After a court finds a predicate act of domestic violence under Silver, the second inquiry “is whether the court should enter a restraining order that provides protection for the victim.” The second inquiry “is most often perfunctory and self-evident,” and “the guiding standard is whether a restraining order is necessary, upon an evaluation of the factors set forth in N.J.S.A. 2C:25-29(a)](1)-(6), to protect the victim from an immediate danger or to prevent further abuse.” In a domestic violence context, a court should regard any past history of abuse by a defendant as part of a plaintiff’s individual circumstances and, in turn, factor that history into its reasonable person determination.”
The trial court found no need for protection under the second prong of Silver because plaintiff has “safeguards in place from the prior order that she signed in regards to civil restraints” and that “there’s no immediate danger because we have defendant’s father there; he seems to be safeguarding it and plaintiff’s husband appeared to me to be very levelheaded.”
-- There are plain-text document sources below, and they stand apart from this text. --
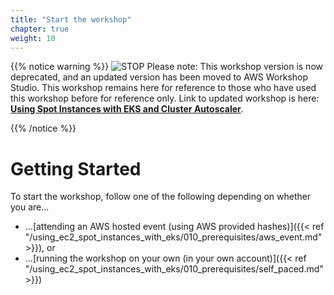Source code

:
 ```yaml
---
title: "Start the workshop"
chapter: true
weight: 10
---
```


{{% notice warning %}}
![STOP](../images/stop_small.png)
Please note: This workshop version is now deprecated, and an updated version has been moved to AWS Workshop Studio. This workshop remains here for reference to those who have used this workshop before for reference only. Link to updated workshop is here: **[Using Spot Instances with EKS and Cluster Autoscaler](https://catalog.us-east-1.prod.workshops.aws/workshops/f2826b1b-f057-4782-bc49-91004eafd48f/en-US)**.

{{% /notice %}}

# Getting Started
To start the workshop, follow one of the following depending on whether you are...

* ...[attending an AWS hosted event (using AWS provided hashes)]({{< ref "/using_ec2_spot_instances_with_eks/010_prerequisites/aws_event.md" >}}), or
* ...[running the workshop on your own (in your own account)]({{< ref "/using_ec2_spot_instances_with_eks/010_prerequisites/self_paced.md" >}})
The trial court’s prong two findings raise several concerns. Its finding that plaintiff’s husband and defendant’s father can protect her from defendant is troubling, and ironically implies plaintiff has a need for protection. We note plaintiff’s husband and defendant’s father were unable to prevent defendant’s acts of domestic violence on August 29. Given that reality, we fail to understand what in the record caused the trial court to speculate that these individuals would successfully protect plaintiff in the future. We also note the court’s finding that the 2017 civil restraints still represented a “safeguard” for plaintiff is unsupported by the record.
Had the trial Court couched its concerns in terms of credibility findings, its decision would likely have been upheld on appeal. This is because great deference is extended to trial courts regarding credibility findings that cannot be gleaned from a transcript of the FRO trial.